Document images with source code:

══════

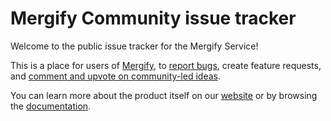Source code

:Mergify Community issue tracker
===============================

Welcome to the public issue tracker for the Mergify Service!

This is a place for users of [Mergify](https://mergify.com), to [report bugs](https://github.com/Mergifyio/mergify/issues/new),
create feature requests, and [comment and upvote on community-led ideas](https://github.com/Mergifyio/mergify/discussions).

You can learn more about the product itself on our [website](https://mergify.com) or by browsing the [documentation](https://docs.mergify.com>).
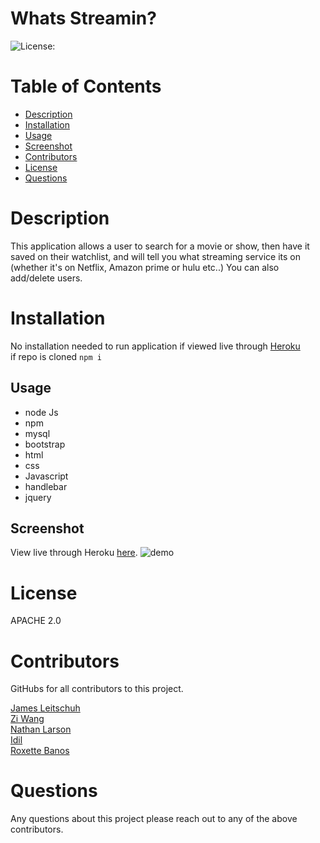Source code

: # Whats Streamin?

![License:](https://img.shields.io/badge/WhatsStreamin-APACHE2.0-brightgreen)

# Table of Contents

 * [Description](#Description)
  * [Installation](#Installation)
  * [Usage](#Usage)
  * [Screenshot](#Screenshot)
  * [Contributors](#Contributors)
  * [License](#License)
  * [Questions](#Questions)

# Description

This application allows a user to search for a movie or show, then have it saved on their watchlist, and will tell you what streaming service its on (whether it's on Netflix, Amazon prime or hulu etc..) You can also add/delete users.

# Installation

No installation needed to run application if viewed live through [Heroku](https://quiet-beach-99514.herokuapp.com/)
<br>
if repo is cloned <code>npm i</code>

## Usage
- node Js
- npm
- mysql
- bootstrap
- html
- css
- Javascript
- handlebar
- jquery

## Screenshot

View live through Heroku [here](https://quiet-beach-99514.herokuapp.com/).
![demo](https://github.com/ZiWang55/WhatsStreamin/blob/main/public/assets/img/WhatsStreamin.gif?raw=true)



# License
APACHE 2.0

# Contributors
GitHubs for all contributors to this project.

[James Leitschuh](https://github.com/jamesleitschuh02)<br>
[Zi Wang](https://github.com/ZiWang55)<br>
[Nathan Larson](https://github.com/ironicminer)<br>
[Idil ](https://github.com/shaie001) <br>
[Roxette Banos](https://github.com/chavelyo3)

# Questions
Any questions about this project please reach out to any of the above contributors. 
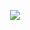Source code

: <p align="center"><img src="https://github.com/adennyfernandes/imagens/blob/master/homem%20letra.gif"/></p>








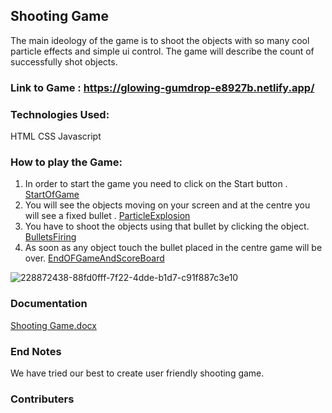## Shooting Game
The main ideology of the game is to shoot the objects with so many cool particle effects and simple ui control.
The game will describe the count of successfully shot objects. 

### Link to Game : https://glowing-gumdrop-e8927b.netlify.app/

### Technologies Used:
HTML 
CSS 
Javascript

### How to play the Game: 
1. In order to start the game you need to click on the Start button . [StartOfGame](https://user-images.githubusercontent.com/67965834/228872438-88fd0fff-7f22-4dde-b1d7-c91f887c3e10.png)
2. You will see the objects moving on your screen and at the centre you will see a fixed bullet . [ParticleExplosion](https://user-images.githubusercontent.com/67965834/228872581-9afb8870-f890-42ce-b1e5-22ad94864d48.png)
3. You have to shoot the objects using that bullet by clicking the object. [BulletsFiring](https://user-images.githubusercontent.com/67965834/228872537-4d24965d-99d2-486c-80d2-2110c8bf565f.png)
4. As soon as any object touch the bullet placed in the centre game will be over. [EndOFGameAndScoreBoard](https://user-images.githubusercontent.com/67965834/228872616-1a959565-964e-4001-8430-fd2abf26caa3.png)

![228872438-88fd0fff-7f22-4dde-b1d7-c91f887c3e10](https://user-images.githubusercontent.com/80530661/228876129-039530ce-517b-419c-bd5a-548ac8cf6fea.png)

### Documentation 
[Shooting Game.docx](https://github.com/shaswat97-crypto/ShootingGame/files/11112842/Shooting.Game.docx)

### End Notes
We have tried our best to create user friendly shooting game.

### Contributers
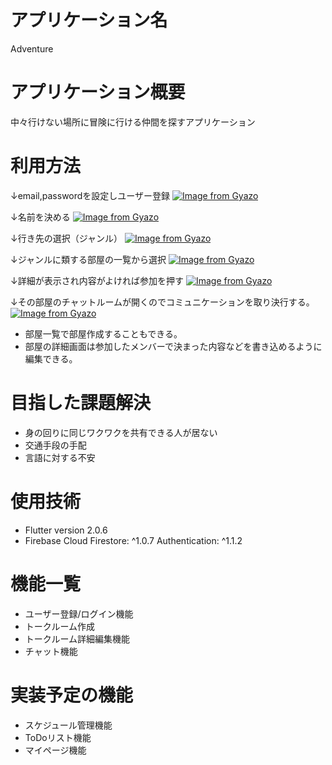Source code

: # アプリケーション名
Adventure

# アプリケーション概要
中々行けない場所に冒険に行ける仲間を探すアプリケーション

# 利用方法
  ↓email,passwordを設定しユーザー登録
  [![Image from Gyazo](https://i.gyazo.com/563e681772ff4937dadac365d045bcac.png)](https://gyazo.com/563e681772ff4937dadac365d045bcac)
  

  ↓名前を決める
  [![Image from Gyazo](https://i.gyazo.com/6eae078b8ecf64c7cd444542ac60e3e5.png)](https://gyazo.com/6eae078b8ecf64c7cd444542ac60e3e5)
  
  
  ↓行き先の選択（ジャンル）
  [![Image from Gyazo](https://i.gyazo.com/e8d68714c63b4462e5a8427ca2df8894.jpg)](https://gyazo.com/e8d68714c63b4462e5a8427ca2df8894)
  
  ↓ジャンルに類する部屋の一覧から選択
  [![Image from Gyazo](https://i.gyazo.com/ce0e8cfeab46ad66fd089f228a96a08c.png)](https://gyazo.com/ce0e8cfeab46ad66fd089f228a96a08c)
  
  ↓詳細が表示され内容がよければ参加を押す
  [![Image from Gyazo](https://i.gyazo.com/d64412917dfae95ccf38c27d732443a9.png)](https://gyazo.com/d64412917dfae95ccf38c27d732443a9)
  
  ↓その部屋のチャットルームが開くのでコミュニケーションを取り決行する。
  [![Image from Gyazo](https://i.gyazo.com/662f69d8e59617ff438e15bb828fd400.png)](https://gyazo.com/662f69d8e59617ff438e15bb828fd400)


  - 部屋一覧で部屋作成することもできる。
  - 部屋の詳細画面は参加したメンバーで決まった内容などを書き込めるように編集できる。

  # 目指した課題解決
  - 身の回りに同じワクワクを共有できる人が居ない
  - 交通手段の手配
  - 言語に対する不安


# 使用技術
- Flutter version 2.0.6
- Firebase
    Cloud Firestore: ^1.0.7
    Authentication: ^1.1.2

# 機能一覧
- ユーザー登録/ログイン機能
- トークルーム作成
- トークルーム詳細編集機能
- チャット機能

# 実装予定の機能
- スケジュール管理機能
- ToDoリスト機能
- マイページ機能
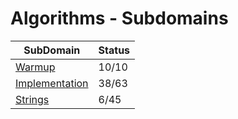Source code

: # Algorithms - Subdomains

| SubDomain | Status |
| --- | --- |
| [Warmup](/Warmup) | 10/10 |
| [Implementation](/Implementation) | 38/63 |
| [Strings](/Strings) | 6/45 |
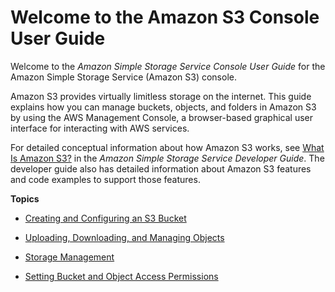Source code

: # Welcome to the Amazon S3 Console User Guide<a name="what-is-s3"></a>

Welcome to the *Amazon Simple Storage Service Console User Guide* for the Amazon Simple Storage Service \(Amazon S3\) console\. 

Amazon S3 provides virtually limitless storage on the internet\. This guide explains how you can manage buckets, objects, and folders in Amazon S3 by using the AWS Management Console, a browser\-based graphical user interface for interacting with AWS services\. 

For detailed conceptual information about how Amazon S3 works, see [What Is Amazon S3?](http://docs.aws.amazon.com/AmazonS3/latest/dev/) in the *Amazon Simple Storage Service Developer Guide*\. The developer guide also has detailed information about Amazon S3 features and code examples to support those features\.

**Topics**

+ [Creating and Configuring an S3 Bucket](create-configure-bucket.md)

+ [Uploading, Downloading, and Managing Objects](upload-download-objects.md)

+ [Storage Management](storage-management.md)

+ [Setting Bucket and Object Access Permissions](set-permissions.md)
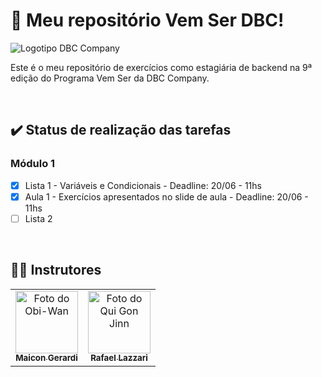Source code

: # 🚀 Meu repositório Vem Ser DBC!

<img src="https://media-exp1.licdn.com/dms/image/C4D0BAQG45xYYNpiIOA/company-logo_200_200/0/1636134763115?e=1663804800&v=beta&t=jskBQHnvzBDW6v62Xmv1Td34DIsTXx5PVMRLfwJlvO0" alt="Logotipo DBC Company"/><br>

Este é o meu repositório de exercícios como estagiária de backend na 9ª edição do Programa Vem Ser da DBC Company.

<br>
  
## ✔️ Status de realização das tarefas

### Módulo 1
- [x] Lista 1 - Variáveis e Condicionais - Deadline: 20/06 - 11hs
- [x] Aula 1 - Exercícios apresentados no slide de aula - Deadline: 20/06 - 11hs
- [ ] Lista 2

<br>

## 👨‍🏫 Instrutores

<table>
  <tr>
    <td align="center">
      <a href="#">
        <img src="https://starwarswik.weebly.com/uploads/2/5/8/1/25812620/6330161.jpg" width="100px;" alt="Foto do Obi-Wan"/><br>
        <sub>
          <b>Maicon Gerardi</b>
        </sub>
      </a>
    </td>
    <td align="center">
      <a href="#">
        <img src="https://starwarswik.weebly.com/uploads/2/5/8/1/25812620/8361453.jpg" width="100px;" alt="Foto do Qui Gon Jinn"/><br>
        <sub>
          <b>Rafael Lazzari</b>
        </sub>
      </a>
    </td>
  </tr>
</table>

══════

● Problem details: Could you copy every line from the records that mentions the word "will"?

● Task output:
This application allows a user to search for a movie or show, then have it saved on their watchlist, and will tell you what streaming service its on (whether it's on Netflix, Amazon prime or hulu etc..) You can also add/delete users.
The game will describe the count of successfully shot objects. 
2. You will see the objects moving on your screen and at the centre you will see a fixed bullet . [ParticleExplosion](https://user-images.githubusercontent.com/67965834/228872581-9afb8870-f890-42ce-b1e5-22ad94864d48.png)
4. As soon as any object touch the bullet placed in the centre game will be over. [EndOFGameAndScoreBoard](https://user-images.githubusercontent.com/67965834/228872616-1a959565-964e-4001-8430-fd2abf26caa3.png)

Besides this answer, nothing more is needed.